By brain cells, I'll assume you mean neurons (the other type are called glial cells). Yes, new neurons arise in a least certain parts of the brain, and yes, they do cause memories to weaken or disappear. This has been shown in mice, guinea pigs and degus.
It would be wrong to assume that neurogenesis occurs with the frequency of, say, gastric cell or skin turnover. Up until recently, it was not thought to occur at all.

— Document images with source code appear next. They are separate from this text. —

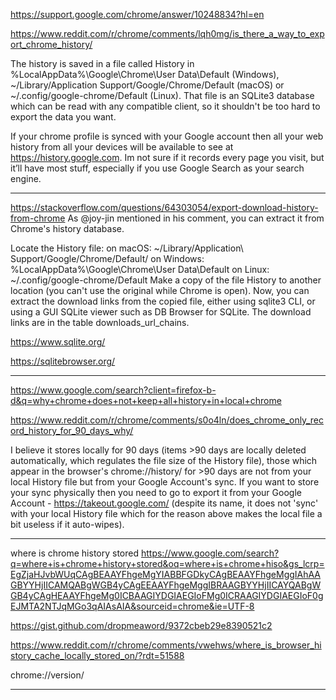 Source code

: 
https://support.google.com/chrome/answer/10248834?hl=en

https://www.reddit.com/r/chrome/comments/lqh0mg/is_there_a_way_to_export_chrome_history/

The history is saved in a file called History in %LocalAppData%\Google\Chrome\User Data\Default (Windows), ~/Library/Application Support/Google/Chrome/Default (macOS) or ~/.config/google-chrome/Default (Linux). That file is an SQLite3 database which can be read with any compatible client, so it shouldn't be too hard to export the data you want.



If your chrome profile is synced with your Google account then all your web history from all your devices will be available to see at https://history.google.com. Im not sure if it records every page you visit, but it’ll have most stuff, especially if you use Google Search as your search engine.



_____________________



https://stackoverflow.com/questions/64303054/export-download-history-from-chrome
As @joy-jin mentioned in his comment, you can extract it from Chrome's history database.

Locate the History file:
on macOS: ~/Library/Application\ Support/Google/Chrome/Default/
on Windows: %LocalAppData%\Google\Chrome\User Data\Default
on Linux: ~/.config/google-chrome/Default
Make a copy of the file History to another location (you can't use the original while Chrome is open).
Now, you can extract the download links from the copied file, either using sqlite3 CLI, or using a GUI SQLite viewer such as DB Browser for SQLite. The download links are in the table downloads_url_chains.


https://www.sqlite.org/

https://sqlitebrowser.org/

____________________

https://www.google.com/search?client=firefox-b-d&q=why+chrome+does+not+keep+all+history+in+local+chrome


https://www.reddit.com/r/chrome/comments/s0o4ln/does_chrome_only_record_history_for_90_days_why/


I believe it stores locally for 90 days (items >90 days are locally deleted automatically, which regulates the file size of the History file), those which appear in the browser's chrome://history/ for >90 days are not from your local History file but from your Google Account's sync.
If you want to store your sync physically then you need to go to export it from your Google Account - https://takeout.google.com/ (despite its name, it does not 'sync' with your local History file which for the reason above makes the local file a bit useless if it auto-wipes).

_____________________


where is chrome history stored
https://www.google.com/search?q=where+is+chrome+history+stored&oq=where+is+chrome+hiso&gs_lcrp=EgZjaHJvbWUqCAgBEAAYFhgeMgYIABBFGDkyCAgBEAAYFhgeMggIAhAAGBYYHjIICAMQABgWGB4yCAgEEAAYFhgeMggIBRAAGBYYHjIICAYQABgWGB4yCAgHEAAYFhgeMg0ICBAAGIYDGIAEGIoFMg0ICRAAGIYDGIAEGIoF0gEJMTA2NTJqMGo3qAIAsAIA&sourceid=chrome&ie=UTF-8


https://gist.github.com/dropmeaword/9372cbeb29e8390521c2

https://www.reddit.com/r/chrome/comments/vwehws/where_is_browser_history_cache_locally_stored_on/?rdt=51588

chrome://version/


_____________________






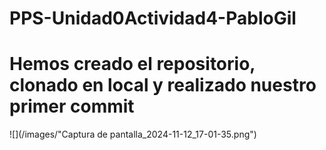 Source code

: # PPS-Unidad0Actividad4-PabloGil
# Hemos creado el repositorio, clonado en local y realizado nuestro primer commit
![](/images/"Captura de pantalla_2024-11-12_17-01-35.png")
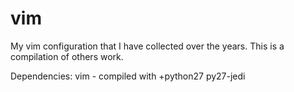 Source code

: vim
===

My vim configuration that I have collected over the years. This is a compilation of others work.

Dependencies:
vim  - compiled with +python27
py27-jedi
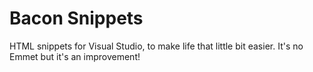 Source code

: Bacon Snippets
==============

HTML snippets for Visual Studio, to make life that little bit easier.  It's no Emmet but it's an improvement! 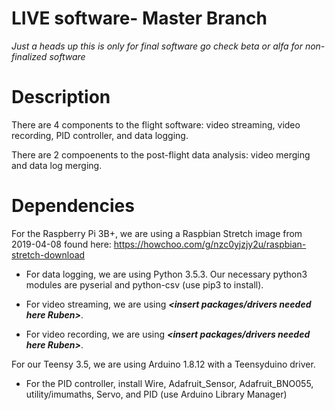 # LIVE software- Master Branch
 *Just a heads up this is only for final software go check beta or alfa for non-finalized software*

# Description
There are 4 components to the flight software: video streaming, video recording, PID controller, and data logging.

There are 2 compoenents to the post-flight data analysis: video merging and data log merging.

# Dependencies
For the Raspberry Pi 3B+, we are using a Raspbian Stretch image from 2019-04-08 found here: https://howchoo.com/g/nzc0yjzjy2u/raspbian-stretch-download

- For data logging, we are using Python 3.5.3. Our necessary python3 modules are pyserial and python-csv (use pip3 to install).

- For video streaming, we are using ___<insert packages/drivers needed here Ruben>___.

- For video recording, we are using ___<insert packages/drivers needed here Ruben>___.

For our Teensy 3.5, we are using Arduino 1.8.12 with a Teensyduino driver.

- For the PID controller, install Wire, Adafruit_Sensor, Adafruit_BNO055, utility/imumaths, Servo, and PID (use Arduino Library Manager)

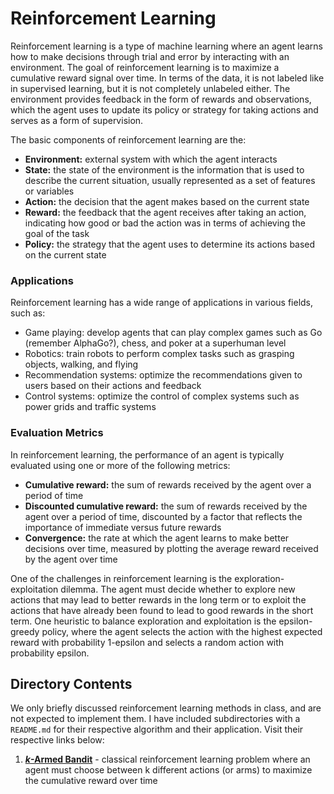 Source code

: # Reinforcement Learning

Reinforcement learning is a type of machine learning where an agent learns how to make decisions through trial and error by interacting with an environment. The goal of reinforcement learning is to maximize a cumulative reward signal over time. In terms of the data, it is not labeled like in supervised learning, but it is not completely unlabeled either. The environment provides feedback in the form of rewards and observations, which the agent uses to update its policy or strategy for taking actions and serves as a form of supervision.

The basic components of reinforcement learning are the:

* **Environment:** external system with which the agent interacts
* **State:** the state of the environment is the information that is used to describe the current situation, usually represented as a set of features or variables
* **Action:** the decision that the agent makes based on the current state
* **Reward:** the feedback that the agent receives after taking an action, indicating how good or bad the action was in terms of achieving the goal of the task
* **Policy:** the strategy that the agent uses to determine its actions based on the current state

### Applications

Reinforcement learning has a wide range of applications in various fields, such as:

* Game playing: develop agents that can play complex games such as Go (remember AlphaGo?), chess, and poker at a superhuman level
* Robotics: train robots to perform complex tasks such as grasping objects, walking, and flying
* Recommendation systems: optimize the recommendations given to users based on their actions and feedback
* Control systems: optimize the control of complex systems such as power grids and traffic systems

### Evaluation Metrics

In reinforcement learning, the performance of an agent is typically evaluated using one or more of the following metrics:

* **Cumulative reward:** the sum of rewards received by the agent over a period of time
* **Discounted cumulative reward:** the sum of rewards received by the agent over a period of time, discounted by a factor that reflects the importance of immediate versus future rewards
* **Convergence:** the rate at which the agent learns to make better decisions over time, measured by plotting the average reward received by the agent over time

One of the challenges in reinforcement learning is the exploration-exploitation dilemma. The agent must decide whether to explore new actions that may lead to better rewards in the long term or to exploit the actions that have already been found to lead to good rewards in the short term. One heuristic to balance exploration and exploitation is the epsilon-greedy policy, where the agent selects the action with the highest expected reward with probability 1-epsilon and selects a random action with probability epsilon.

## Directory Contents

We only briefly discussed reinforcement learning methods in class, and are not expected to implement them. I have included subdirectories with a `README.md` for their respective algorithm and their application. Visit their respective links below:

1. [***k*-Armed Bandit**](https://github.com/kary5678/INDE-577/tree/main/reinforcement-learning/k-armed_bandit) - classical reinforcement learning problem where an agent must choose between k different actions (or arms) to maximize the cumulative reward over time
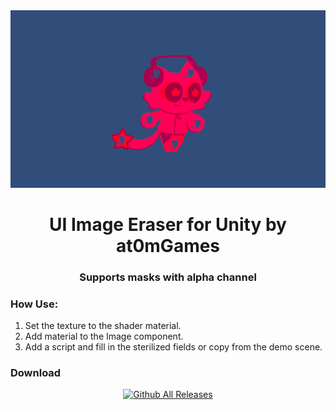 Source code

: <div align="center">
    <img src="mainWindow.png" >

# UI Image Eraser for Unity by at0mGames
### Supports masks with alpha channel
</div>


### How Use:
1) Set the texture to the shader material.
2) Add material to the Image component.
3) Add a script and fill in the sterilized fields or copy from the demo scene.

### Download
<div align="center">

[![Github All Releases](https://img.shields.io/github/downloads/at0m-gmng/UIEraser-by-at0m/total.svg)](https://github.com/at0m-gmng/UIEraser-by-at0m/releases)

</div> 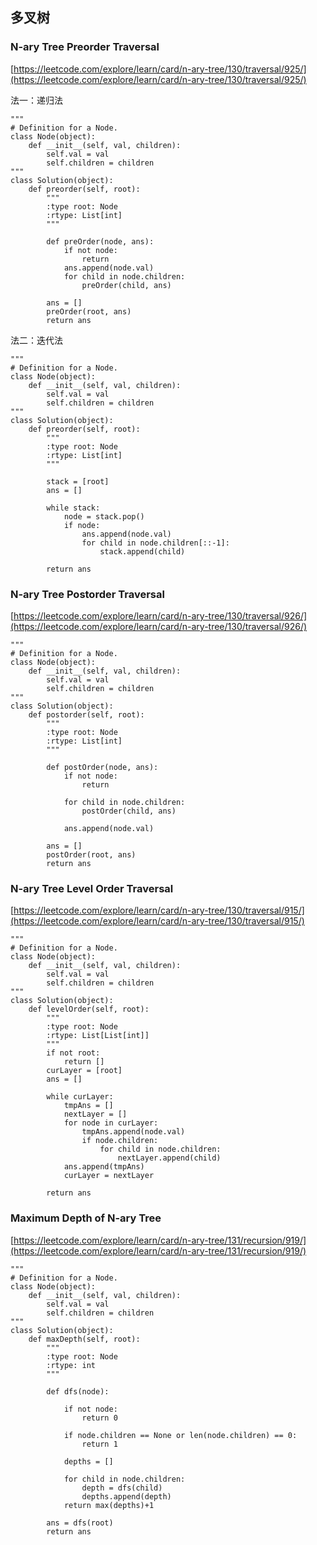 ## 多叉树

### N-ary Tree Preorder Traversal

[https://leetcode.com/explore/learn/card/n-ary-tree/130/traversal/925/](https://leetcode.com/explore/learn/card/n-ary-tree/130/traversal/925/)

法一：递归法

	"""
	# Definition for a Node.
	class Node(object):
	    def __init__(self, val, children):
	        self.val = val
	        self.children = children
	"""
	class Solution(object):
	    def preorder(self, root):
	        """
	        :type root: Node
	        :rtype: List[int]
	        """
	        
	        def preOrder(node, ans):
	            if not node:
	                return
	            ans.append(node.val)
	            for child in node.children:
	                preOrder(child, ans)
	        
	        ans = []
	        preOrder(root, ans)
	        return ans

法二：迭代法

	"""
	# Definition for a Node.
	class Node(object):
	    def __init__(self, val, children):
	        self.val = val
	        self.children = children
	"""
	class Solution(object):
	    def preorder(self, root):
	        """
	        :type root: Node
	        :rtype: List[int]
	        """
	        
	        stack = [root]
	        ans = []
	        
	        while stack:
	            node = stack.pop()
	            if node:
	                ans.append(node.val)
	                for child in node.children[::-1]:
	                    stack.append(child)
	
	        return ans

### N-ary Tree Postorder Traversal

[https://leetcode.com/explore/learn/card/n-ary-tree/130/traversal/926/](https://leetcode.com/explore/learn/card/n-ary-tree/130/traversal/926/)

	"""
	# Definition for a Node.
	class Node(object):
	    def __init__(self, val, children):
	        self.val = val
	        self.children = children
	"""
	class Solution(object):
	    def postorder(self, root):
	        """
	        :type root: Node
	        :rtype: List[int]
	        """
	        
	        def postOrder(node, ans):
	            if not node:
	                return
	            
	            for child in node.children:
	                postOrder(child, ans)
	            
	            ans.append(node.val)
	        
	        ans = []
	        postOrder(root, ans)
	        return ans
	        
### N-ary Tree Level Order Traversal

[https://leetcode.com/explore/learn/card/n-ary-tree/130/traversal/915/](https://leetcode.com/explore/learn/card/n-ary-tree/130/traversal/915/)

	"""
	# Definition for a Node.
	class Node(object):
	    def __init__(self, val, children):
	        self.val = val
	        self.children = children
	"""
	class Solution(object):
	    def levelOrder(self, root):
	        """
	        :type root: Node
	        :rtype: List[List[int]]
	        """
	        if not root:
	            return []
	        curLayer = [root]
	        ans = []
	        
	        while curLayer:
	            tmpAns = []
	            nextLayer = []
	            for node in curLayer:
	                tmpAns.append(node.val)
	                if node.children:
	                    for child in node.children:
	                        nextLayer.append(child)
	            ans.append(tmpAns)
	            curLayer = nextLayer
	        
	        return ans

### Maximum Depth of N-ary Tree

[https://leetcode.com/explore/learn/card/n-ary-tree/131/recursion/919/](https://leetcode.com/explore/learn/card/n-ary-tree/131/recursion/919/)

	"""
	# Definition for a Node.
	class Node(object):
	    def __init__(self, val, children):
	        self.val = val
	        self.children = children
	"""
	class Solution(object):
	    def maxDepth(self, root):
	        """
	        :type root: Node
	        :rtype: int
	        """
	        
	        def dfs(node):
	            
	            if not node:
	                return 0
	            
	            if node.children == None or len(node.children) == 0:
	                return 1
	            
	            depths = []
	
	            for child in node.children:
	                depth = dfs(child)
	                depths.append(depth)
	            return max(depths)+1
	        
	        ans = dfs(root)
	        return ans
	         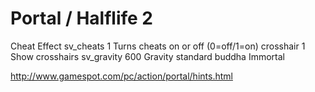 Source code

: # Portal / Halflife 2

Cheat               Effect
sv_cheats 1         Turns cheats on or off (0=off/1=on)
crosshair 1         Show crosshairs
sv_gravity 600      Gravity standard
buddha              Immortal

http://www.gamespot.com/pc/action/portal/hints.html
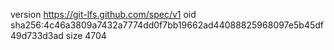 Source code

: version https://git-lfs.github.com/spec/v1
oid sha256:4c46a3809a7432a7774dd0f7bb19662ad44088825968097e5b45df49d733d3ad
size 4704

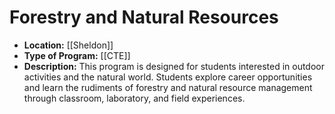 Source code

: # Forestry and Natural Resources
- **Location:** [[Sheldon]]
- **Type of Program:** [[CTE]]
- **Description:** This program is designed for students interested in outdoor activities and the natural world. Students explore career opportunities and learn the rudiments of forestry and natural resource management through classroom, laboratory, and field experiences.
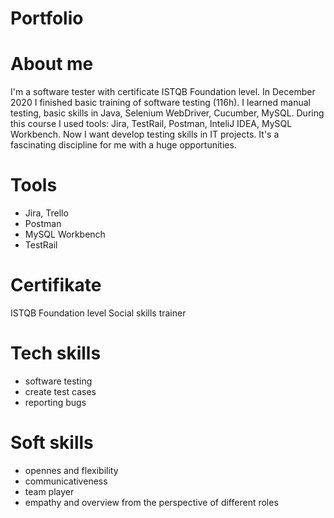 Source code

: # Portfolio

# About me
I'm a software tester with certificate ISTQB Foundation level. In December 2020 I finished basic training of software testing (116h). I learned manual testing, basic skills in Java, Selenium WebDriver, Cucumber, MySQL. During this course I used  tools: Jira, TestRail, Postman, InteliJ IDEA, MySQL Workbench.
Now I want develop testing skills in IT projects. It's a fascinating discipline for me with a huge opportunities.

# Tools
* Jira, Trello
* Postman
* MySQL Workbench
* TestRail

# Certifikate
ISTQB Foundation level
Social skills trainer

# Tech skills
* software testing
* create test cases
* reporting bugs

# Soft skills
* opennes and flexibility
* communicativeness
* team player
* empathy and overview from the perspective of different roles 

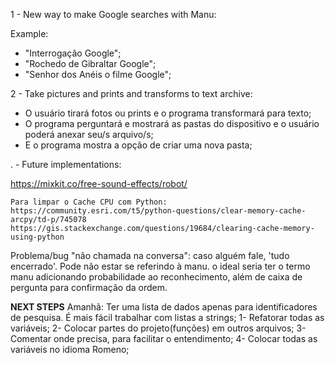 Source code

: 1 - New way to make Google searches with Manu:

 Example:
 
   - "Interrogação Google";
   - "Rochedo de Gibraltar Google";
   - "Senhor dos Anéis o filme Google";
   
2 - Take pictures and prints and transforms to text archive:

 - O usuário tirará fotos ou prints e o programa transformará para texto;   
 - O programa perguntará e mostrará as pastas do dispositivo e o usuário poderá anexar seu/s arquivo/s;
 - E o programa mostra a opção de criar uma nova pasta;
   
   
. - Future implementations:

  https://mixkit.co/free-sound-effects/robot/


	Para limpar o Cache CPU com Python:
	https://community.esri.com/t5/python-questions/clear-memory-cache-arcpy/td-p/745078
	https://gis.stackexchange.com/questions/19684/clearing-cache-memory-using-python


   Problema/bug "não chamada na conversa": 
   caso alguém fale, 'tudo encerrado'. Pode não estar se referindo à manu.
   o ideal seria ter o termo manu adicionando probabilidade ao reconhecimento, além de caixa de pergunta para confirmação da ordem.

**NEXT STEPS**
  Amanhã: Ter uma lista de dados apenas para identificadores de pesquisa.
          É mais fácil trabalhar com listas a strings;
  1- Refatorar todas as variáveis;
  2- Colocar partes do projeto(funções) em outros arquivos;
  3- Comentar onde precisa, para facilitar o entendimento;
  4- Colocar todas as variáveis no idioma Romeno; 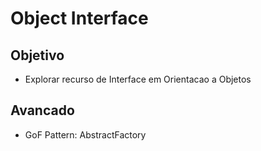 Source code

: # Object Interface
## Objetivo
- Explorar recurso de Interface em Orientacao a Objetos

## Avancado
- GoF Pattern: AbstractFactory  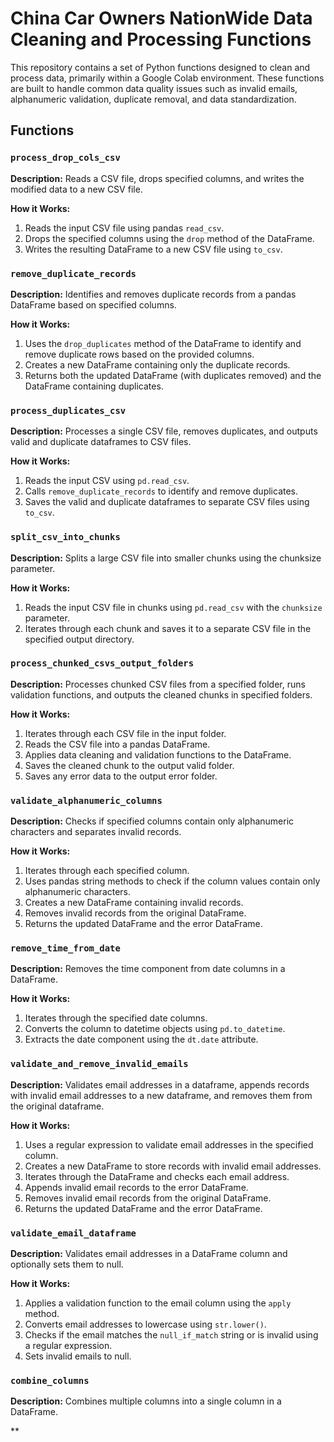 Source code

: # China Car Owners NationWide Data Cleaning and Processing Functions

This repository contains a set of Python functions designed to clean and process data, primarily within a Google Colab environment. These functions are built to handle common data quality issues such as invalid emails, alphanumeric validation, duplicate removal, and data standardization.

## Functions

### `process_drop_cols_csv`

**Description:** Reads a CSV file, drops specified columns, and writes the modified data to a new CSV file.

**How it Works:**
1. Reads the input CSV file using pandas `read_csv`.
2. Drops the specified columns using the `drop` method of the DataFrame.
3. Writes the resulting DataFrame to a new CSV file using `to_csv`.

### `remove_duplicate_records`

**Description:** Identifies and removes duplicate records from a pandas DataFrame based on specified columns.

**How it Works:**
1. Uses the `drop_duplicates` method of the DataFrame to identify and remove duplicate rows based on the provided columns.
2. Creates a new DataFrame containing only the duplicate records.
3. Returns both the updated DataFrame (with duplicates removed) and the DataFrame containing duplicates.

### `process_duplicates_csv`

**Description:** Processes a single CSV file, removes duplicates, and outputs valid and duplicate dataframes to CSV files.

**How it Works:**
1. Reads the input CSV using `pd.read_csv`.
2. Calls `remove_duplicate_records` to identify and remove duplicates.
3. Saves the valid and duplicate dataframes to separate CSV files using `to_csv`.

### `split_csv_into_chunks`

**Description:** Splits a large CSV file into smaller chunks using the chunksize parameter.

**How it Works:**
1. Reads the input CSV file in chunks using `pd.read_csv` with the `chunksize` parameter.
2. Iterates through each chunk and saves it to a separate CSV file in the specified output directory.

### `process_chunked_csvs_output_folders`

**Description:** Processes chunked CSV files from a specified folder, runs validation functions, and outputs the cleaned chunks in specified folders.

**How it Works:**
1. Iterates through each CSV file in the input folder.
2. Reads the CSV file into a pandas DataFrame.
3. Applies data cleaning and validation functions to the DataFrame.
4. Saves the cleaned chunk to the output valid folder.
5. Saves any error data to the output error folder.

### `validate_alphanumeric_columns`

**Description:** Checks if specified columns contain only alphanumeric characters and separates invalid records.

**How it Works:**
1. Iterates through each specified column.
2. Uses pandas string methods to check if the column values contain only alphanumeric characters.
3. Creates a new DataFrame containing invalid records.
4. Removes invalid records from the original DataFrame.
5. Returns the updated DataFrame and the error DataFrame.

### `remove_time_from_date`

**Description:** Removes the time component from date columns in a DataFrame.

**How it Works:**
1. Iterates through the specified date columns.
2. Converts the column to datetime objects using `pd.to_datetime`.
3. Extracts the date component using the `dt.date` attribute.

### `validate_and_remove_invalid_emails`

**Description:** Validates email addresses in a dataframe, appends records with invalid email addresses to a new dataframe, and removes them from the original dataframe.

**How it Works:**
1. Uses a regular expression to validate email addresses in the specified column.
2. Creates a new DataFrame to store records with invalid email addresses.
3. Iterates through the DataFrame and checks each email address.
4. Appends invalid email records to the error DataFrame.
5. Removes invalid email records from the original DataFrame.
6. Returns the updated DataFrame and the error DataFrame.

### `validate_email_dataframe`

**Description:** Validates email addresses in a DataFrame column and optionally sets them to null.

**How it Works:**
1. Applies a validation function to the email column using the `apply` method.
2. Converts email addresses to lowercase using `str.lower()`.
3. Checks if the email matches the `null_if_match` string or is invalid using a regular expression.
4. Sets invalid emails to null.

### `combine_columns`

**Description:** Combines multiple columns into a single column in a DataFrame.

**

Learning and remembering use various cortical structures, including the hippocampus.Throughout life, new neurons (neurogenesis) are continuously added to the dentate gyrus. These additions remodel hippocampal circuits, and when this occurs after memory formation, this neurogenesis leads to degradation or forgetting of established memories. This was shown in adult mice. Conversely, decreasing neurogenesis after memory formation decreased forgetting.
It is not only plasticity that makes the brain adaptable to continuous changes in environmental demands. Adult-born neurons integrate into preexisting neuronal networks and participate in information processing. Adult neurogenesis itself is a type of circuit plasticity required for hippocampus-dependent learning and memory recall. Adult hippocampal neurogenesis may also promote forgetting.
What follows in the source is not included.